Millennium Challenge 2002

Everyone has probably heard of the Millennium Challenge 2002 wargame.  Heck, it’s almost become a legend.  The exercise offered some outstanding lessons all around though not necessarily those that are routinely claimed.  Let’s take a closer look.  For those who may not be familiar with it, here is a brief summary. 

Among various other aspects, both physical and simulated, the US conducted a simulated wargame involving the overthrow of a Middle East dictator of a country on the Persian Gulf.  The enemy, or Red force, was commanded by Lt. Gen. Paul Van Riper, USMC(Ret.).  The exercise was two years in the making and reportedly cost $250M.

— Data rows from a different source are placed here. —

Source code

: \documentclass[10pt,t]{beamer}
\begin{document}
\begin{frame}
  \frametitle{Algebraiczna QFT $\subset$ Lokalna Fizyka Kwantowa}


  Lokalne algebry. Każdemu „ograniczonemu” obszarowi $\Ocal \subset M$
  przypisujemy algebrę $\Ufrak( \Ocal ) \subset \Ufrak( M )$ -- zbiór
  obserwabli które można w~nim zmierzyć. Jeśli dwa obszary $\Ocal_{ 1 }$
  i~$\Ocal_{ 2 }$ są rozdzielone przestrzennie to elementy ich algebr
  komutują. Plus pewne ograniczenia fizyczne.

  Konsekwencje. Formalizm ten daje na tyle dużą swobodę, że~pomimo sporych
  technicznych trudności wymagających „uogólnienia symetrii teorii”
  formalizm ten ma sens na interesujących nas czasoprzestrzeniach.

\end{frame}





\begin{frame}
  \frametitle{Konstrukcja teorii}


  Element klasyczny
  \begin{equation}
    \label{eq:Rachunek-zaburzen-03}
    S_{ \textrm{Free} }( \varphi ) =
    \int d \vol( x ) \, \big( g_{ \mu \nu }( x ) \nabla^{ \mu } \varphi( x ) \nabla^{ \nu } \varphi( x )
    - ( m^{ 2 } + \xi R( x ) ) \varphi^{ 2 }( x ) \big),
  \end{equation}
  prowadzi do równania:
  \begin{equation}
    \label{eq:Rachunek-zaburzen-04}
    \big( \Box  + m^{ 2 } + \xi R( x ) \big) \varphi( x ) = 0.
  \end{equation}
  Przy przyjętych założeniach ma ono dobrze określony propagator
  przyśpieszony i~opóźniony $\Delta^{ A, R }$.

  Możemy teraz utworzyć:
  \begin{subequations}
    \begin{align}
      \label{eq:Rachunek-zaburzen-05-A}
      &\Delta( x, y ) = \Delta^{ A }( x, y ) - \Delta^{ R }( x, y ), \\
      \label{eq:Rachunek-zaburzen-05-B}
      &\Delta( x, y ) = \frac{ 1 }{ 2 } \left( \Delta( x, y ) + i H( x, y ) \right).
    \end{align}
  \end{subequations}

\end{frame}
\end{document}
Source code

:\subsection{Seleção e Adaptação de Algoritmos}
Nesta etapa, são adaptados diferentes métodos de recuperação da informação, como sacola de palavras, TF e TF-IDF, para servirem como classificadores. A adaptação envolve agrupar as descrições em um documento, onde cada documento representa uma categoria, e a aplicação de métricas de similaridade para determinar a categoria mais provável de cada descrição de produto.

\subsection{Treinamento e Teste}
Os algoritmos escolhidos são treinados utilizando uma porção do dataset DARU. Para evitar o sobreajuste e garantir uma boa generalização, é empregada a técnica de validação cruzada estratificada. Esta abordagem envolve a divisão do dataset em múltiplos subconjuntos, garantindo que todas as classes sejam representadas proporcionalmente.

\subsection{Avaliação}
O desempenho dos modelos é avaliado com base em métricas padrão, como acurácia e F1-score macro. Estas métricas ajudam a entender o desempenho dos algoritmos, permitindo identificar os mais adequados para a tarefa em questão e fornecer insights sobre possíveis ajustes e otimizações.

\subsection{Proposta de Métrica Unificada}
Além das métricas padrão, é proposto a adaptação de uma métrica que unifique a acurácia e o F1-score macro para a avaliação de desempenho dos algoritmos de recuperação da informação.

The game was, apparently, intended as a free play exercise in which both sides would try their best to win and, at least in the beginning, was conducted as such.  The short version is that Van Riper, leading the Red force, used a combination of civilian aircraft and small boats for surveillance to pinpoint the US forces and then proceeded to launch swarm attacks, suicide attacks, and cruise missiles to annihilate the US fleet in short order.

Faced with an additional couple of weeks of scheduled exercise time, game officials opted to restore all the “killed” units and continue on.  At this point, the game ran off the tracks with the imposition of highly scripted actions designed to validate US concepts and ensure a US “victory”.  Van Riper eventually resigned from active participation in disgust.

The game concluded with pronouncements of a US “victory”.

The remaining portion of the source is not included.